Jumat, April 19, 2024

Metafisika Muhammad Iqbal

Rohmatul Izad
Rohmatul Izad
Alumni Pascasarjana Ilmu Filsafat Universitas Gadjah Mada.

Dalam bukunya Prolegomena, Kant mengajukan pertanyaan: Apakah metafisika itu mungkin? Jawaban Kant atas pertanyaan ini negatif tidak mungkin. Alasan-alasannya didasarkan pada ciri yang agak ganjil bagi pengetahuan manusia. Pengetahuan itu ditentukan oleh ruang dan waktu.
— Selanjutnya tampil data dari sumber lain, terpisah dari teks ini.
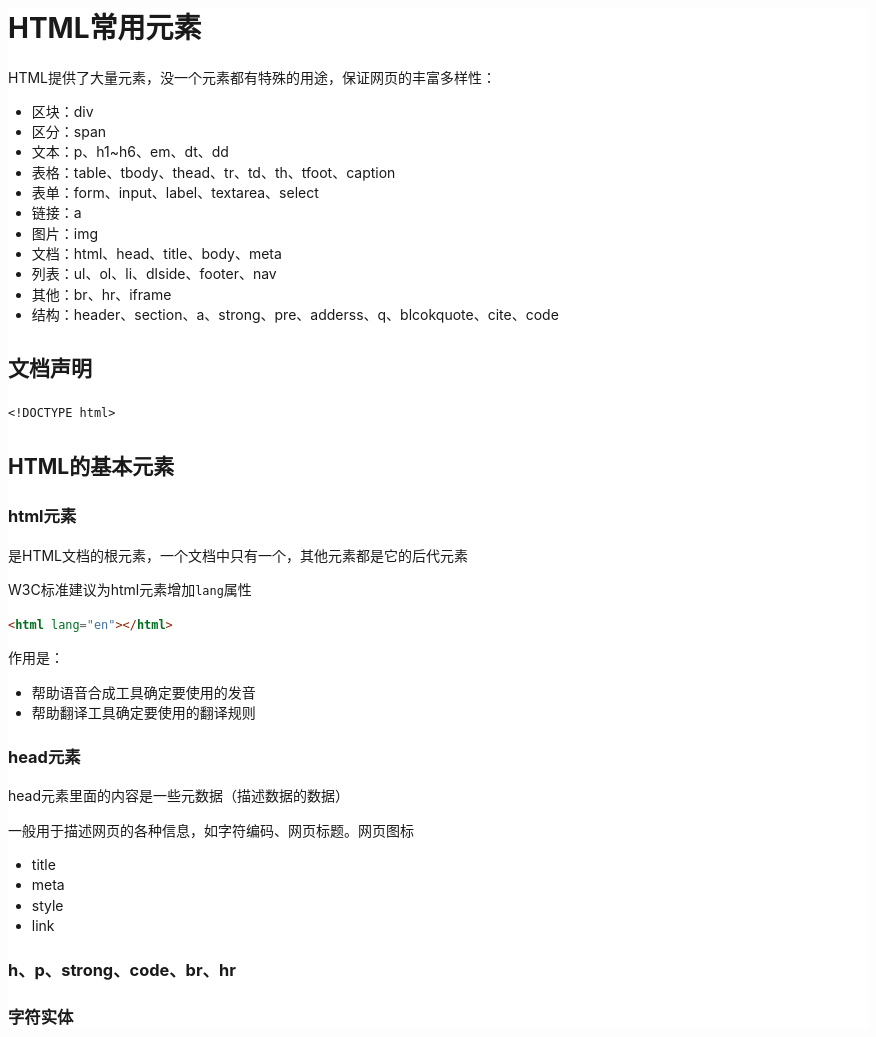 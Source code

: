 # HTML常用元素

HTML提供了大量元素，没一个元素都有特殊的用途，保证网页的丰富多样性：

* 区块：div
* 区分：span
* 文本：p、h1~h6、em、dt、dd
* 表格：table、tbody、thead、tr、td、th、tfoot、caption
* 表单：form、input、label、textarea、select
* 链接：a
* 图片：img
* 文档：html、head、title、body、meta
* 列表：ul、ol、li、dlside、footer、nav
* 其他：br、hr、iframe
* 结构：header、section、a、strong、pre、adderss、q、blcokquote、cite、code

## 文档声明

`<!DOCTYPE html>`

## HTML的基本元素

### html元素

是HTML文档的根元素，一个文档中只有一个，其他元素都是它的后代元素

W3C标准建议为html元素增加`lang`属性

```html
<html lang="en"></html>
```

作用是：

* 帮助语音合成工具确定要使用的发音
* 帮助翻译工具确定要使用的翻译规则

### head元素

head元素里面的内容是一些元数据（描述数据的数据）

一般用于描述网页的各种信息，如字符编码、网页标题。网页图标

* title
* meta 
* style
* link

### h、p、strong、code、br、hr



### 字符实体
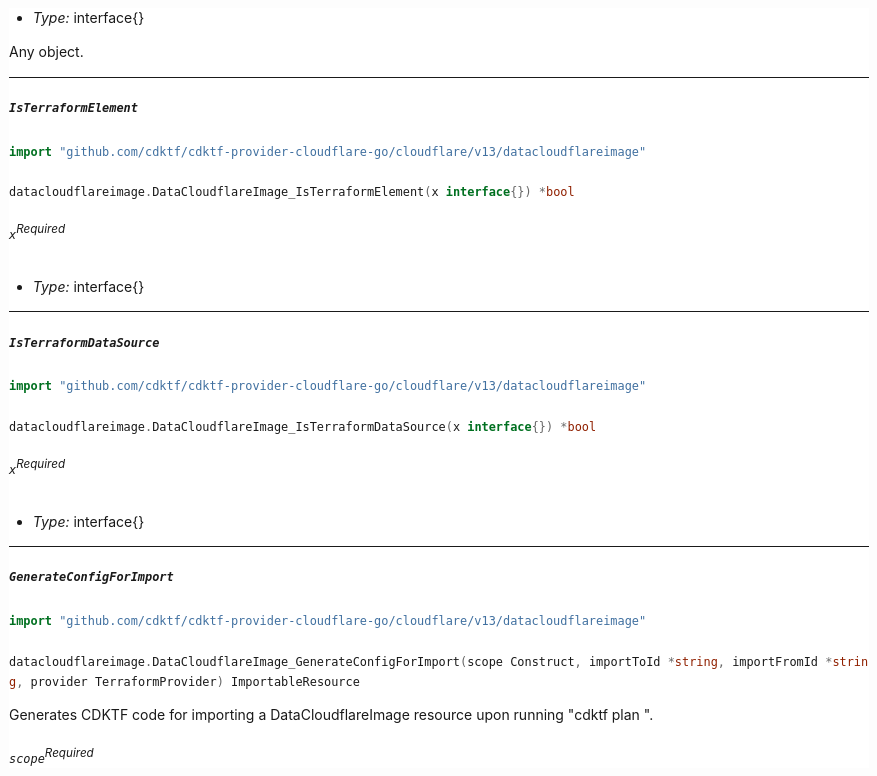 - *Type:* interface{}

Any object.

---

##### `IsTerraformElement` <a name="IsTerraformElement" id="@cdktf/provider-cloudflare.dataCloudflareImage.DataCloudflareImage.isTerraformElement"></a>

```go
import "github.com/cdktf/cdktf-provider-cloudflare-go/cloudflare/v13/datacloudflareimage"

datacloudflareimage.DataCloudflareImage_IsTerraformElement(x interface{}) *bool
```

###### `x`<sup>Required</sup> <a name="x" id="@cdktf/provider-cloudflare.dataCloudflareImage.DataCloudflareImage.isTerraformElement.parameter.x"></a>

- *Type:* interface{}

---

##### `IsTerraformDataSource` <a name="IsTerraformDataSource" id="@cdktf/provider-cloudflare.dataCloudflareImage.DataCloudflareImage.isTerraformDataSource"></a>

```go
import "github.com/cdktf/cdktf-provider-cloudflare-go/cloudflare/v13/datacloudflareimage"

datacloudflareimage.DataCloudflareImage_IsTerraformDataSource(x interface{}) *bool
```

###### `x`<sup>Required</sup> <a name="x" id="@cdktf/provider-cloudflare.dataCloudflareImage.DataCloudflareImage.isTerraformDataSource.parameter.x"></a>

- *Type:* interface{}

---

##### `GenerateConfigForImport` <a name="GenerateConfigForImport" id="@cdktf/provider-cloudflare.dataCloudflareImage.DataCloudflareImage.generateConfigForImport"></a>

```go
import "github.com/cdktf/cdktf-provider-cloudflare-go/cloudflare/v13/datacloudflareimage"

datacloudflareimage.DataCloudflareImage_GenerateConfigForImport(scope Construct, importToId *string, importFromId *string, provider TerraformProvider) ImportableResource
```

Generates CDKTF code for importing a DataCloudflareImage resource upon running "cdktf plan <stack-name>".

###### `scope`<sup>Required</sup> <a name="scope" id="@cdktf/provider-cloudflare.dataCloudflareImage.DataCloudflareImage.generateConfigForImport.parameter.scope"></a>
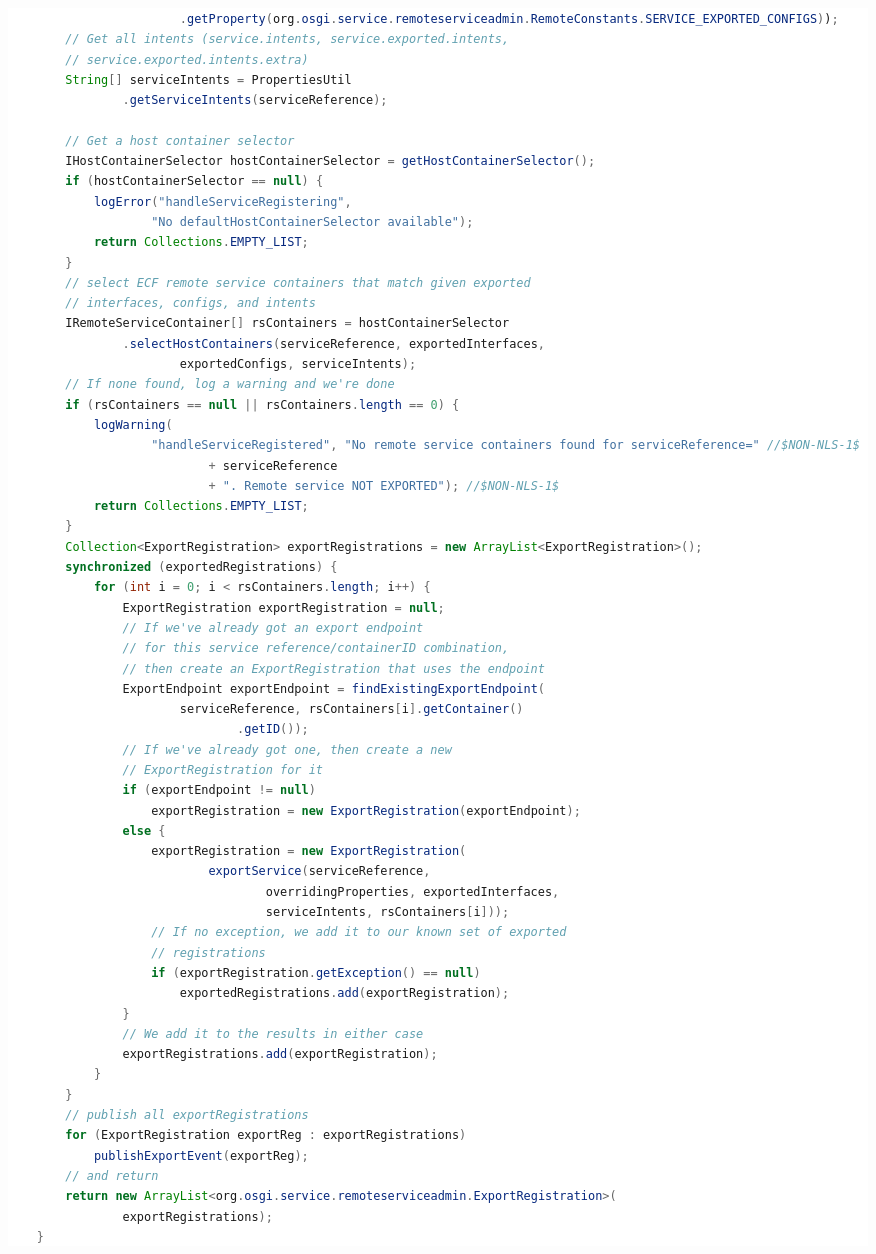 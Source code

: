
```java
						.getProperty(org.osgi.service.remoteserviceadmin.RemoteConstants.SERVICE_EXPORTED_CONFIGS));
		// Get all intents (service.intents, service.exported.intents,
		// service.exported.intents.extra)
		String[] serviceIntents = PropertiesUtil
				.getServiceIntents(serviceReference);

		// Get a host container selector
		IHostContainerSelector hostContainerSelector = getHostContainerSelector();
		if (hostContainerSelector == null) {
			logError("handleServiceRegistering",
					"No defaultHostContainerSelector available");
			return Collections.EMPTY_LIST;
		}
		// select ECF remote service containers that match given exported
		// interfaces, configs, and intents
		IRemoteServiceContainer[] rsContainers = hostContainerSelector
				.selectHostContainers(serviceReference, exportedInterfaces,
						exportedConfigs, serviceIntents);
		// If none found, log a warning and we're done
		if (rsContainers == null || rsContainers.length == 0) {
			logWarning(
					"handleServiceRegistered", "No remote service containers found for serviceReference=" //$NON-NLS-1$
							+ serviceReference
							+ ". Remote service NOT EXPORTED"); //$NON-NLS-1$
			return Collections.EMPTY_LIST;
		}
		Collection<ExportRegistration> exportRegistrations = new ArrayList<ExportRegistration>();
		synchronized (exportedRegistrations) {
			for (int i = 0; i < rsContainers.length; i++) {
				ExportRegistration exportRegistration = null;
				// If we've already got an export endpoint
				// for this service reference/containerID combination,
				// then create an ExportRegistration that uses the endpoint
				ExportEndpoint exportEndpoint = findExistingExportEndpoint(
						serviceReference, rsContainers[i].getContainer()
								.getID());
				// If we've already got one, then create a new
				// ExportRegistration for it
				if (exportEndpoint != null)
					exportRegistration = new ExportRegistration(exportEndpoint);
				else {
					exportRegistration = new ExportRegistration(
							exportService(serviceReference,
									overridingProperties, exportedInterfaces,
									serviceIntents, rsContainers[i]));
					// If no exception, we add it to our known set of exported
					// registrations
					if (exportRegistration.getException() == null)
						exportedRegistrations.add(exportRegistration);
				}
				// We add it to the results in either case
				exportRegistrations.add(exportRegistration);
			}
		}
		// publish all exportRegistrations
		for (ExportRegistration exportReg : exportRegistrations)
			publishExportEvent(exportReg);
		// and return
		return new ArrayList<org.osgi.service.remoteserviceadmin.ExportRegistration>(
				exportRegistrations);
	}
``` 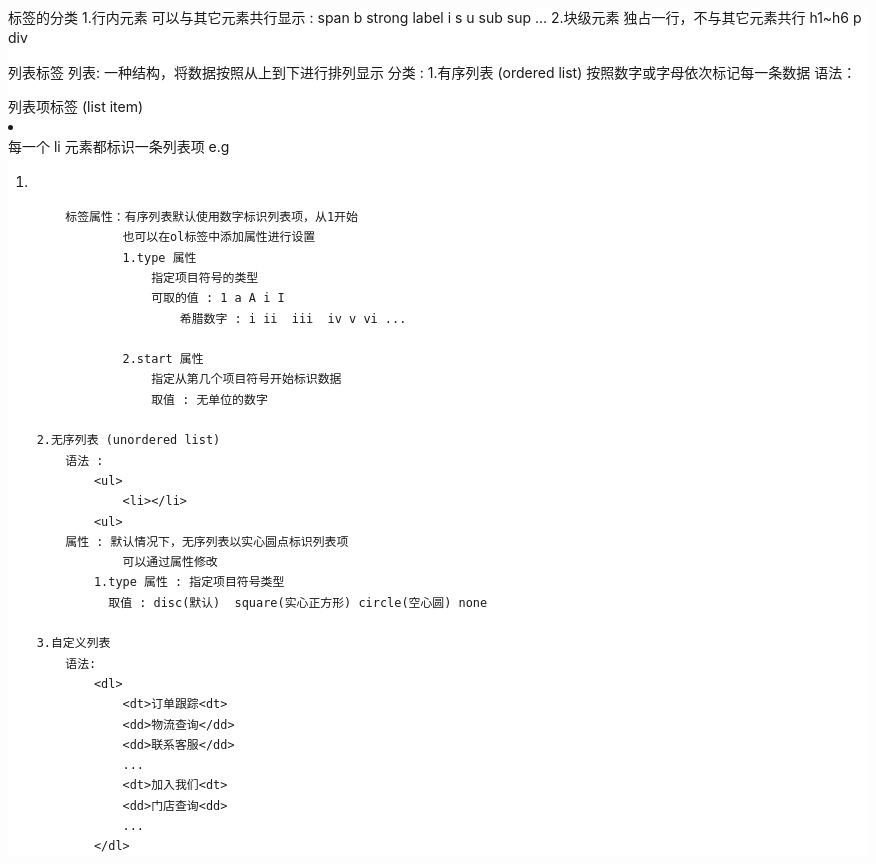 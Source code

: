 标签的分类
    1.行内元素
        可以与其它元素共行显示 : span  b  strong  label  i  s  u  sub  sup ...
    2.块级元素
        独占一行，不与其它元素共行
            h1~h6  p  div  

列表标签
    列表: 一种结构，将数据按照从上到下进行排列显示
    分类 :
        1.有序列表 (ordered list)
            按照数字或字母依次标记每一条数据
            语法：
                 <ol></ol>
                列表项标签 (list item)
                 <li></li>
                每一个 li 元素都标识一条列表项
            e.g
                <ol>
                    <li></li>
                </ol>

            标签属性：有序列表默认使用数字标识列表项，从1开始
                    也可以在ol标签中添加属性进行设置
                    1.type 属性
                        指定项目符号的类型
                        可取的值 : 1 a A i I
                            希腊数字 : i ii  iii  iv v vi ...
    
                    2.start 属性
                        指定从第几个项目符号开始标识数据
                        取值 : 无单位的数字
    
        2.无序列表 (unordered list)
            语法 :
                <ul>
                    <li></li>
                <ul>
            属性 : 默认情况下，无序列表以实心圆点标识列表项
                    可以通过属性修改
                1.type 属性 : 指定项目符号类型
                  取值 : disc(默认)  square(实心正方形) circle(空心圆) none
    
        3.自定义列表
            语法:
                <dl>
                    <dt>订单跟踪<dt>
                    <dd>物流查询</dd>
                    <dd>联系客服</dd>
                    ...
                    <dt>加入我们<dt>
                    <dd>门店查询<dd>
                    ...
                </dl>
     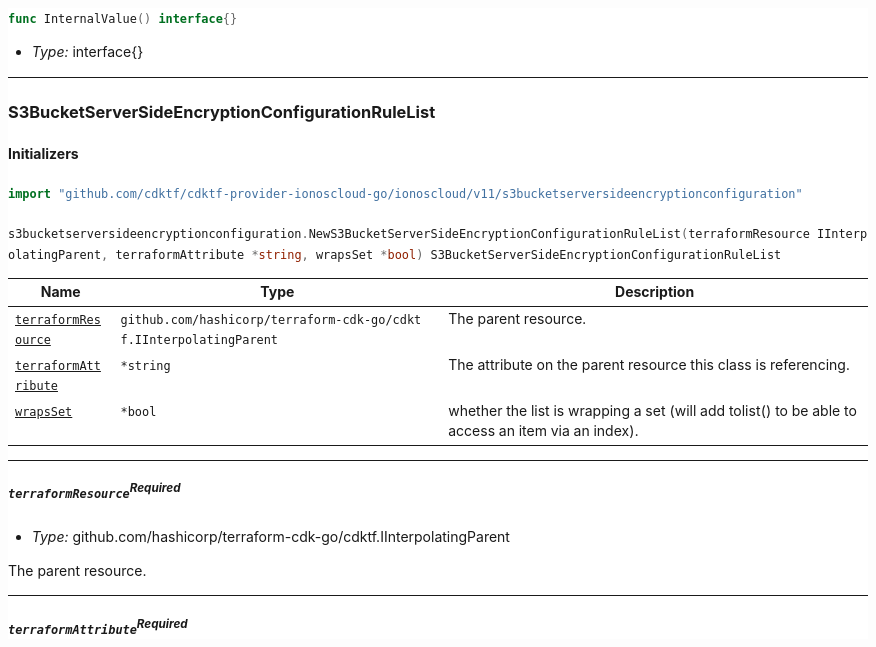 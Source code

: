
 ```go
func InternalValue() interface{}
```

- *Type:* interface{}

---


### S3BucketServerSideEncryptionConfigurationRuleList <a name="S3BucketServerSideEncryptionConfigurationRuleList" id="@cdktf/provider-ionoscloud.s3BucketServerSideEncryptionConfiguration.S3BucketServerSideEncryptionConfigurationRuleList"></a>

#### Initializers <a name="Initializers" id="@cdktf/provider-ionoscloud.s3BucketServerSideEncryptionConfiguration.S3BucketServerSideEncryptionConfigurationRuleList.Initializer"></a>

```go
import "github.com/cdktf/cdktf-provider-ionoscloud-go/ionoscloud/v11/s3bucketserversideencryptionconfiguration"

s3bucketserversideencryptionconfiguration.NewS3BucketServerSideEncryptionConfigurationRuleList(terraformResource IInterpolatingParent, terraformAttribute *string, wrapsSet *bool) S3BucketServerSideEncryptionConfigurationRuleList
```

| **Name** | **Type** | **Description** |
| --- | --- | --- |
| <code><a href="#@cdktf/provider-ionoscloud.s3BucketServerSideEncryptionConfiguration.S3BucketServerSideEncryptionConfigurationRuleList.Initializer.parameter.terraformResource">terraformResource</a></code> | <code>github.com/hashicorp/terraform-cdk-go/cdktf.IInterpolatingParent</code> | The parent resource. |
| <code><a href="#@cdktf/provider-ionoscloud.s3BucketServerSideEncryptionConfiguration.S3BucketServerSideEncryptionConfigurationRuleList.Initializer.parameter.terraformAttribute">terraformAttribute</a></code> | <code>*string</code> | The attribute on the parent resource this class is referencing. |
| <code><a href="#@cdktf/provider-ionoscloud.s3BucketServerSideEncryptionConfiguration.S3BucketServerSideEncryptionConfigurationRuleList.Initializer.parameter.wrapsSet">wrapsSet</a></code> | <code>*bool</code> | whether the list is wrapping a set (will add tolist() to be able to access an item via an index). |

---

##### `terraformResource`<sup>Required</sup> <a name="terraformResource" id="@cdktf/provider-ionoscloud.s3BucketServerSideEncryptionConfiguration.S3BucketServerSideEncryptionConfigurationRuleList.Initializer.parameter.terraformResource"></a>

- *Type:* github.com/hashicorp/terraform-cdk-go/cdktf.IInterpolatingParent

The parent resource.

---

##### `terraformAttribute`<sup>Required</sup> <a name="terraformAttribute" id="@cdktf/provider-ionoscloud.s3BucketServerSideEncryptionConfiguration.S3BucketServerSideEncryptionConfigurationRuleList.Initializer.parameter.terraformAttribute"></a>
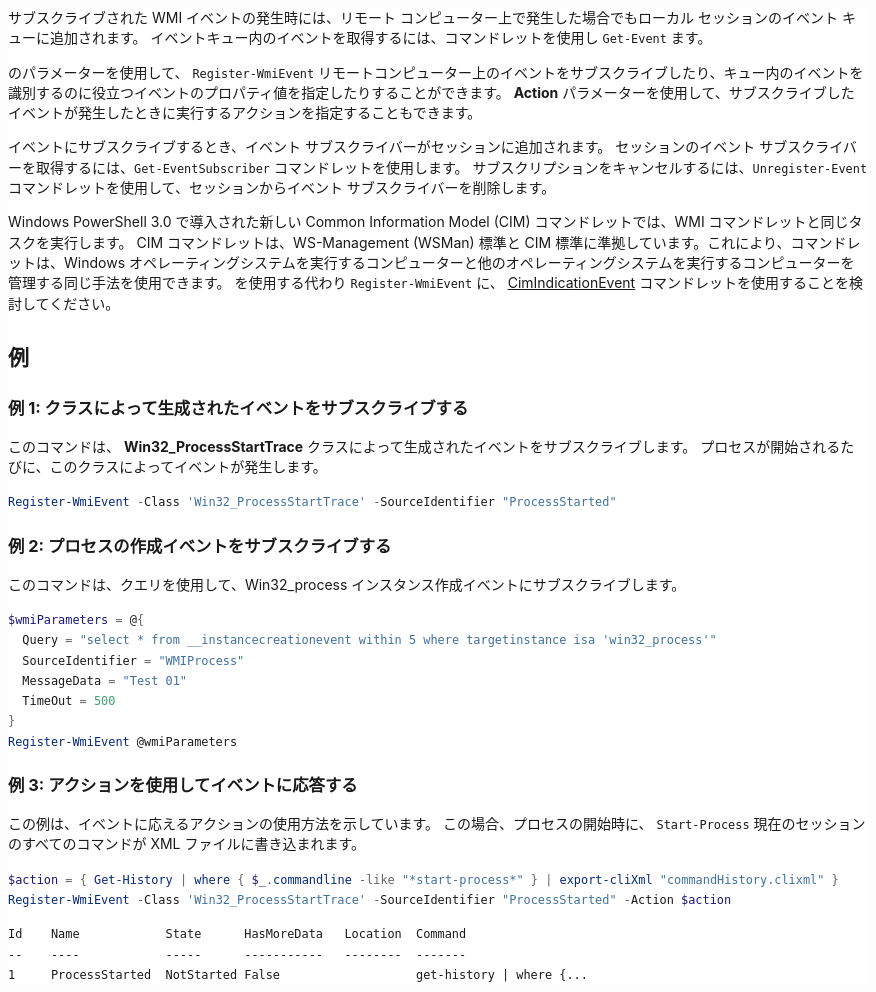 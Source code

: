 サブスクライブされた WMI イベントの発生時には、リモート コンピューター上で発生した場合でもローカル セッションのイベント キューに追加されます。 イベントキュー内のイベントを取得するには、コマンドレットを使用し `Get-Event` ます。

のパラメーターを使用して、 `Register-WmiEvent` リモートコンピューター上のイベントをサブスクライブしたり、キュー内のイベントを識別するのに役立つイベントのプロパティ値を指定したりすることができます。 **Action** パラメーターを使用して、サブスクライブしたイベントが発生したときに実行するアクションを指定することもできます。

イベントにサブスクライブするとき、イベント サブスクライバーがセッションに追加されます。 セッションのイベント サブスクライバーを取得するには、`Get-EventSubscriber` コマンドレットを使用します。 サブスクリプションをキャンセルするには、`Unregister-Event` コマンドレットを使用して、セッションからイベント サブスクライバーを削除します。

Windows PowerShell 3.0 で導入された新しい Common Information Model (CIM) コマンドレットでは、WMI コマンドレットと同じタスクを実行します。 CIM コマンドレットは、WS-Management (WSMan) 標準と CIM 標準に準拠しています。これにより、コマンドレットは、Windows オペレーティングシステムを実行するコンピューターと他のオペレーティングシステムを実行するコンピューターを管理する同じ手法を使用できます。 を使用する代わり `Register-WmiEvent` に、 [CimIndicationEvent](../cimcmdlets/register-cimindicationevent.md) コマンドレットを使用することを検討してください。

## 例

### 例 1: クラスによって生成されたイベントをサブスクライブする

このコマンドは、 **Win32_ProcessStartTrace** クラスによって生成されたイベントをサブスクライブします。 プロセスが開始されるたびに、このクラスによってイベントが発生します。

```powershell
Register-WmiEvent -Class 'Win32_ProcessStartTrace' -SourceIdentifier "ProcessStarted"
```

### 例 2: プロセスの作成イベントをサブスクライブする

このコマンドは、クエリを使用して、Win32_process インスタンス作成イベントにサブスクライブします。

```powershell
$wmiParameters = @{
  Query = "select * from __instancecreationevent within 5 where targetinstance isa 'win32_process'"
  SourceIdentifier = "WMIProcess"
  MessageData = "Test 01"
  TimeOut = 500
}
Register-WmiEvent @wmiParameters
```

### 例 3: アクションを使用してイベントに応答する

この例は、イベントに応えるアクションの使用方法を示しています。 この場合、プロセスの開始時に、 `Start-Process` 現在のセッションのすべてのコマンドが XML ファイルに書き込まれます。

```powershell
$action = { Get-History | where { $_.commandline -like "*start-process*" } | export-cliXml "commandHistory.clixml" }
Register-WmiEvent -Class 'Win32_ProcessStartTrace' -SourceIdentifier "ProcessStarted" -Action $action
```

```Output
Id    Name            State      HasMoreData   Location  Command
--    ----            -----      -----------   --------  -------
1     ProcessStarted  NotStarted False                   get-history | where {...
```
Karena dunia ini terdiri dari dua faktor, yakni, benda-benda dan perubahannya.

Bagi manusia, benda-benda tanpa ruang adalah tak dapat dipahami. Kita melihat, semua benda berada dalam ruang. Apakah mereka berada dalam dirinya sendiri kita tidak dapat mengatakan, karena jawaban atas pertanyaan tersebut kita harus naik ke level pengetahuan yang lebih tinggi dan melepaskan benda-benda dari selubung ruang.

Sampai pada batas ini, Kant berkesimpulan bahwa terhadap hal-hal yang diluar batas pengetahuan indrawi, adalah tidak mungkin, di sini Kant menempatkannya pada wilayah noumena. Dalam hal ini, Iqbal berbeda dengan Kant. Iqbal mempertahakan, ada suatu level pengalaman selain level normal, dan level pengalaman itu adalah pengalaman intuisi.

Pengalaman ini adalah pengalaman yang unik, sebuah pengalaman yang mempunyai jenis tersendiri, dan secara esensial berbeda dengan jenis pengalaman lainnya. Pengalaman ini berbeda dengan persepsi dan pikiran. Dengan intuisi manusia dapat melampui keduanya.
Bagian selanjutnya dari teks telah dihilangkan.